The routines have been written in assembler language to optimize their implementation and focus on core performance, without being dependent upon compiler code transformation.

For each test, the two parameters of interest are execution time and code size. Timings have been either measured whenever possible, or theoretically calculated when there was no other alternative.

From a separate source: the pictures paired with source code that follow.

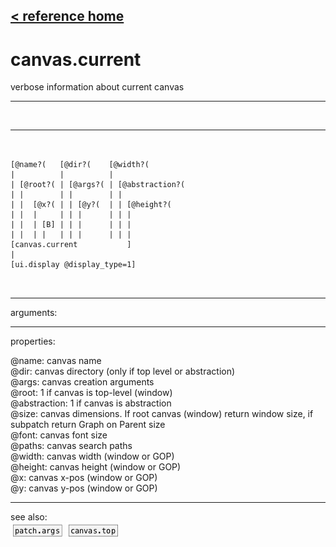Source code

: [< reference home](index.html)
---

# canvas.current


verbose information about current canvas

---

<br>


---


```


[@name?(   [@dir?(    [@width?(
|          |          |
| [@root?( | [@args?( | [@abstraction?(
| |        | |        | |
| |  [@x?( | | [@y?(  | | [@height?(
| |  |     | | |      | | |
| |  | [B] | | |      | | |
| |  | |   | | |      | | |
[canvas.current           ]
|
[ui.display @display_type=1]

            
```

---
arguments:


---
properties:

@name: canvas name<br>
@dir: canvas directory (only if top level
            or abstraction)<br>
@args: canvas creation arguments<br>
@root: 1 if canvas is top-level
            (window)<br>
@abstraction: 1 if canvas is
            abstraction<br>
@size: canvas dimensions.
            If root canvas (window) return window size, if subpatch return Graph on Parent
            size<br>
@font: canvas font size<br>
@paths: canvas search paths<br>
@width: canvas width (window
            or GOP)<br>
@height: canvas height (window
            or GOP)<br>
@x: canvas x-pos (window or
            GOP)<br>
@y: canvas y-pos (window or
            GOP)<br>

---
see also:<br>
[![patch.args](img/object_patch.args.png)](patch.args.html)
[![canvas.top](img/object_canvas.top.png)](canvas.top.html)
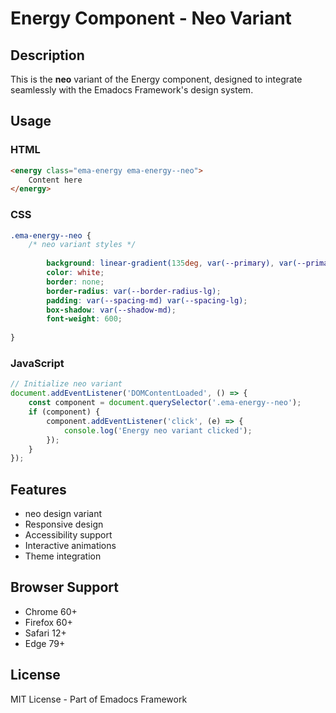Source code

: # Energy Component - Neo Variant

## Description
This is the **neo** variant of the Energy component, designed to integrate seamlessly with the Emadocs Framework's design system.

## Usage

### HTML
```html
<energy class="ema-energy ema-energy--neo">
    Content here
</energy>
```

### CSS
```css
.ema-energy--neo {
    /* neo variant styles */
    
        background: linear-gradient(135deg, var(--primary), var(--primary-dark));
        color: white;
        border: none;
        border-radius: var(--border-radius-lg);
        padding: var(--spacing-md) var(--spacing-lg);
        box-shadow: var(--shadow-md);
        font-weight: 600;
    
}
```

### JavaScript
```javascript
// Initialize neo variant
document.addEventListener('DOMContentLoaded', () => {
    const component = document.querySelector('.ema-energy--neo');
    if (component) {
        component.addEventListener('click', (e) => {
            console.log('Energy neo variant clicked');
        });
    }
});
```

## Features
- neo design variant
- Responsive design
- Accessibility support
- Interactive animations
- Theme integration

## Browser Support
- Chrome 60+
- Firefox 60+
- Safari 12+
- Edge 79+

## License
MIT License - Part of Emadocs Framework
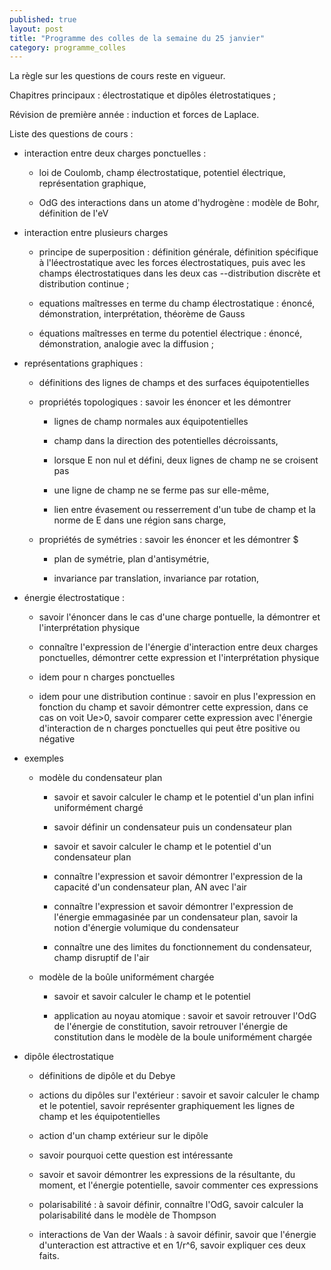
 ```yaml
---
published: true
layout: post
title: "Programme des colles de la semaine du 25 janvier"
category: programme_colles
---
```

La règle sur les questions de cours reste en vigueur.

Chapitres principaux : électrostatique et dipôles életrostatiques ;

Révision de première année : induction et forces de Laplace.

Liste des questions de cours :

- interaction entre deux charges ponctuelles : 

  - loi de Coulomb, champ électrostatique, potentiel électrique, représentation graphique, 

  - OdG des interactions dans un atome d'hydrogène : modèle de Bohr, définition de l'eV

- interaction entre plusieurs charges

  - principe de superposition : définition générale, définition spécifique à l'léectrostatique avec les forces électrostatiques, puis avec les champs électrostatiques dans les deux cas --distribution discrète et distribution continue ;

  - equations maîtresses en terme du champ électrostatique : énoncé, démonstration, interprétation, théorème de Gauss

  - équations maîtresses en terme du potentiel électrique : énoncé, démonstration, analogie avec la diffusion ;

- représentations graphiques :

  - définitions des lignes de champs et des surfaces équipotentielles 

  - propriétés topologiques : savoir les énoncer et les démontrer

    - lignes de champ normales aux équipotentielles

    - champ dans la direction des potentielles décroissants,

    - lorsque E non nul et défini, deux lignes de champ ne se croisent pas

    - une ligne de champ ne se ferme pas sur elle-même,

    - lien entre évasement ou resserrement d'un tube de champ et la norme de E dans une région sans charge,

  - propriétés de symétries : savoir les énoncer et les démontrer $
 
    - plan de symétrie, plan d'antisymétrie, 

    - invariance par translation, invariance par rotation,

- énergie électrostatique :

  - savoir l'énoncer dans le cas d'une charge pontuelle, la démontrer et l'interprétation physique

  - connaître l'expression de l'énergie d'interaction entre deux charges ponctuelles, démontrer cette expression et l'interprétation physique

  - idem pour n charges ponctuelles

  - idem pour une distribution continue : savoir en plus l'expression en fonction du champ et savoir démontrer cette expression, dans ce cas on voit Ue>0, savoir comparer cette expression avec l'énergie d'interaction de n charges ponctuelles qui peut être positive ou négative

- exemples

  - modèle du condensateur plan

    - savoir et savoir calculer le champ et le potentiel d'un plan infini uniformément chargé

    - savoir définir un condensateur puis un condensateur plan

    - savoir et savoir calculer le champ et le potentiel d'un condensateur plan

    - connaître l'expression et savoir démontrer l'expression de la capacité d'un condensateur plan, AN avec l'air

    - connaître l'expression et savoir démontrer l'expression de l'énergie emmagasinée par un condensateur plan, savoir la notion d'énergie volumique du condensateur

    - connaître une des limites du fonctionnement du condensateur, champ disruptif de l'air

  - modèle de la boûle uniformément chargée

    - savoir et savoir calculer le champ et le potentiel

    - application au noyau atomique : savoir et savoir retrouver l'OdG de l'énergie de constitution, savoir retrouver l'énergie de constitution dans le modèle de la boule uniformément chargée

- dipôle électrostatique

   - définitions de dipôle et du Debye

   - actions du dipôles sur l'extérieur : savoir et savoir calculer le champ et le potentiel, savoir représenter graphiquement les lignes de champ et les équipotentielles

   - action d'un champ extérieur sur le dipôle

    - savoir pourquoi cette question est intéressante

    - savoir et savoir démontrer les expressions de la résultante, du moment, et l'énergie potentielle, savoir commenter ces expressions

    - polarisabilité : à savoir définir, connaître l'OdG, savoir calculer la polarisabilité dans le modèle de Thompson

    - interactions de Van der Waals : à savoir définir, savoir que l'énergie d'unteraction est attractive et en 1/r^6, savoir expliquer ces deux faits.

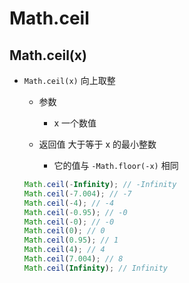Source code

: # Math.ceil

## Math.ceil(x)

+ `Math.ceil(x)` 向上取整

  + 参数

    + x 一个数值

  + 返回值 大于等于 x 的最小整数

    + 它的值与 `-Math.floor(-x)` 相同

  ```js
  Math.ceil(-Infinity); // -Infinity
  Math.ceil(-7.004); // -7
  Math.ceil(-4); // -4
  Math.ceil(-0.95); // -0
  Math.ceil(-0); // -0
  Math.ceil(0); // 0
  Math.ceil(0.95); // 1
  Math.ceil(4); // 4
  Math.ceil(7.004); // 8
  Math.ceil(Infinity); // Infinity
  ```
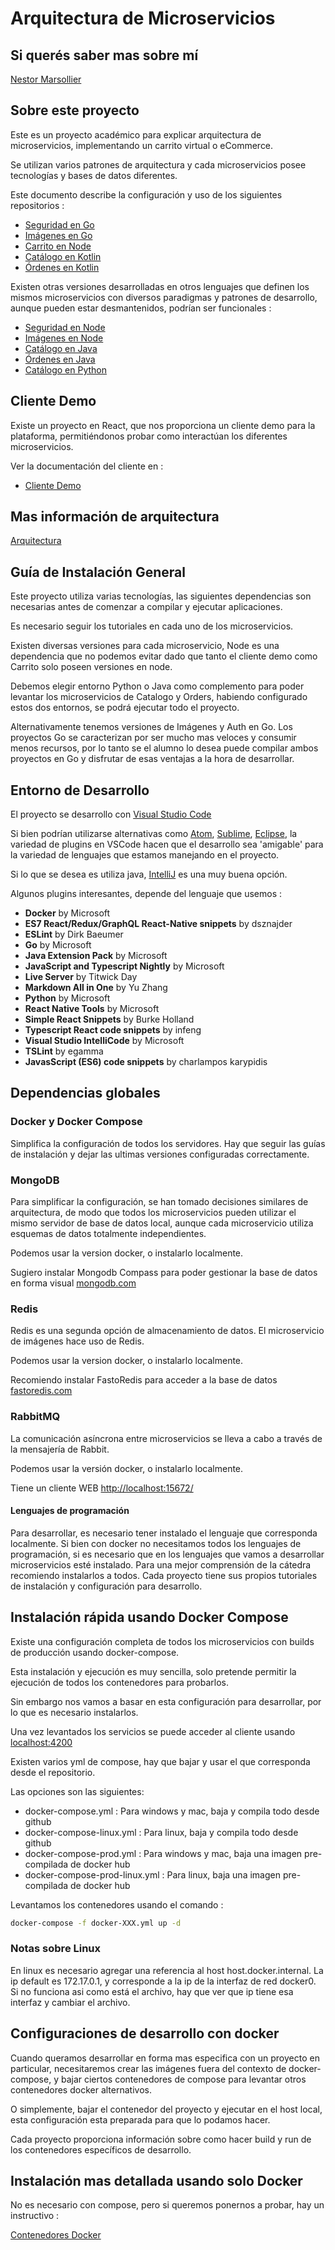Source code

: # Arquitectura de Microservicios

## Si querés saber mas sobre mí

[Nestor Marsollier](https://github.com/nmarsollier/profile)

## Sobre este proyecto

Este es un proyecto académico para explicar arquitectura de microservicios, implementando un carrito virtual o eCommerce.

Se utilizan varios patrones de arquitectura y cada microservicios posee tecnologías y bases de datos diferentes.

Este documento describe la configuración y uso de los siguientes repositorios :

- [Seguridad en Go](https://github.com/nmarsollier/authgo)
- [Imágenes en Go](https://github.com/nmarsollier/imagego)
- [Carrito en Node](https://github.com/nmarsollier/ecommerce_cart_node)
- [Catálogo en Kotlin](https://github.com/nmarsollier/ecommerce_catalog_kotlin)
- [Órdenes en Kotlin](https://github.com/nmarsollier/ecommerce_order_kotlin)

Existen otras versiones desarrolladas en otros lenguajes que definen los mismos microservicios con diversos paradigmas y patrones de desarrollo, aunque pueden estar desmantenidos, podrían ser funcionales :

- [Seguridad en Node](https://github.com/nmarsollier/ecommerce_auth_node)
- [Imágenes en Node](https://github.com/nmarsollier/ecommerce_image_node)
- [Catálogo en Java](https://github.com/nmarsollier/ecommerce_catalog_java)
- [Órdenes en Java](https://github.com/nmarsollier/ecommerce_order_java)
- [Catálogo en Python](https://github.com/nmarsollier/ecommerce_catalog_python)

## Cliente Demo

Existe un proyecto en React, que nos proporciona un cliente demo para la plataforma, permitiéndonos probar como interactúan los diferentes microservicios.

Ver la documentación del cliente en :

- [Cliente Demo](https://github.com/nmarsollier/ecommerce_api_client_react)

## Mas información de arquitectura

[Arquitectura](ARCHITECTURE.md)

## Guía de Instalación General

Este proyecto utiliza varias tecnologías, las siguientes dependencias son necesarias antes de comenzar a compilar y ejecutar aplicaciones.

Es necesario seguir los tutoriales en cada uno de los microservicios.

Existen diversas versiones para cada microservicio, Node es una dependencia que no podemos evitar dado que tanto el cliente demo como Carrito solo poseen versiones en node.

Debemos elegir entorno Python o Java como complemento para poder levantar los microservicios de Catalogo y Orders, habiendo configurado estos dos entornos, se podrá ejecutar todo el proyecto.

Alternativamente tenemos versiones de Imágenes y Auth en Go. Los proyectos Go se caracterizan por ser mucho mas veloces y consumir menos recursos, por lo tanto se el alumno lo desea puede compilar ambos proyectos en Go y disfrutar de esas ventajas a la hora de desarrollar.

## Entorno de Desarrollo

El proyecto se desarrollo con [Visual Studio Code](https://code.visualstudio.com/download)

Si bien podrían utilizarse alternativas como [Atom](https://atom.io/), [Sublime](https://www.sublimetext.com/download), [Eclipse](http://www.eclipse.org/downloads/), la variedad de plugins en VSCode hacen que el desarrollo sea 'amigable' para la variedad de lenguajes que estamos manejando en el proyecto.

Si lo que se desea es utiliza java, [IntelliJ](https://www.jetbrains.com/idea/) es una muy buena opción.

Algunos plugins interesantes, depende del lenguaje que usemos :

- __Docker__ by Microsoft
- __ES7 React/Redux/GraphQL React-Native snippets__ by dsznajder
- __ESLint__ by Dirk Baeumer
- __Go__ by Microsoft
- __Java Extension Pack__ by Microsoft
- __JavaScript and Typescript Nightly__ by Microsoft
- __Live Server__ by Titwick Day
- __Markdown All in One__ by Yu Zhang
- __Python__ by Microsoft
- __React Native Tools__ by Microsoft
- __Simple React Snippets__ by Burke Holland
- __Typescript React code snippets__ by infeng
- __Visual Studio IntelliCode__ by Microsoft
- __TSLint__ by egamma
- __JavasScript (ES6) code snippets__ by charlampos karypidis

## Dependencias globales

### Docker y Docker Compose

Simplifica la configuración de todos los servidores. Hay que seguir las guías de instalación y dejar las ultimas versiones configuradas correctamente.

### MongoDB

Para simplificar la configuración, se han tomado decisiones similares de arquitectura, de modo que todos los microservicios pueden utilizar el mismo servidor de base de datos local, aunque cada microservicio utiliza esquemas de datos totalmente independientes.

Podemos usar la version docker, o instalarlo localmente.

Sugiero instalar Mongodb Compass para poder gestionar la base de datos en forma visual [mongodb.com](https://www.mongodb.com/products/compass)

### Redis

Redis es una segunda opción de almacenamiento de datos. El microservicio de imágenes hace uso de Redis.

Podemos usar la version docker, o instalarlo localmente.

Recomiendo instalar FastoRedis para acceder a la base de datos [fastoredis.com](https://fastoredis.com/)

### RabbitMQ

La comunicación asíncrona entre microservicios se lleva a cabo a través de la mensajería de Rabbit.

Podemos usar la versión docker, o instalarlo localmente.

Tiene un cliente WEB [http://localhost:15672/](http://localhost:15672/)

#### Lenguajes de programación

Para desarrollar, es necesario tener instalado el lenguaje que corresponda localmente.
Si bien con docker no necesitamos todos los lenguajes de programación, si es necesario que en los lenguajes que vamos a desarrollar microservicios esté instalado.
Para una mejor comprensión de la cátedra recomiendo instalarlos a todos.
Cada proyecto tiene sus propios tutoriales de instalación y configuración para desarrollo.

## Instalación rápida usando Docker Compose

Existe una configuración completa de todos los microservicios con builds de producción usando docker-compose.

Esta instalación y ejecución es muy sencilla, solo pretende permitir la ejecución de todos los contenedores para probarlos.

Sin embargo nos vamos a basar en esta configuración para desarrollar, por lo que es necesario instalarlos.

Una vez levantados los servicios se puede acceder al cliente usando [localhost:4200](http://localhost:4200)

Existen varios yml de compose, hay que bajar y usar el que corresponda desde el repositorio.

Las opciones son las siguientes:

- docker-compose.yml : Para windows y mac, baja y compila todo desde github
- docker-compose-linux.yml : Para linux, baja y compila todo desde github
- docker-compose-prod.yml : Para windows y mac, baja una imagen pre-compilada de docker hub
- docker-compose-prod-linux.yml : Para linux, baja una imagen pre-compilada de docker hub

Levantamos los contenedores usando el comando :

```bash
docker-compose -f docker-XXX.yml up -d
```

### Notas sobre Linux

En linux es necesario agregar una referencia al host host.docker.internal.
La ip default es 172.17.0.1, y corresponde a la ip de la interfaz de red docker0.
Si no funciona asi como está el archivo, hay que ver que ip tiene esa interfaz y cambiar el archivo.

## Configuraciones de desarrollo con docker

Cuando queramos desarrollar en forma mas especifica con un proyecto en particular, necesitaremos crear las imágenes fuera del contexto de docker-compose, y bajar ciertos contenedores de compose para levantar otros contenedores docker alternativos.

O simplemente, bajar el contenedor del proyecto y ejecutar en el host local, esta configuración esta preparada para que lo podamos hacer.

Cada proyecto proporciona información sobre como hacer build y run de los contenedores específicos de desarrollo.

## Instalación mas detallada usando solo Docker

No es necesario con compose, pero si queremos ponernos a probar, hay un instructivo :

[Contenedores Docker](README-DOCKER.md)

In most cases, programs have really run and execution times have actually been measured, so that assembly sources should not contain implementation errors and results can be considered as correct and reliable.

The results of this study point out the capability of the ST9+ to compete with 16-bit MCUs on 8-bit and low-end 16-bit applications and confirms its position of high-end 8/16-bit MCU. It also confirms the ST7 as an outstanding 8-bit MCU.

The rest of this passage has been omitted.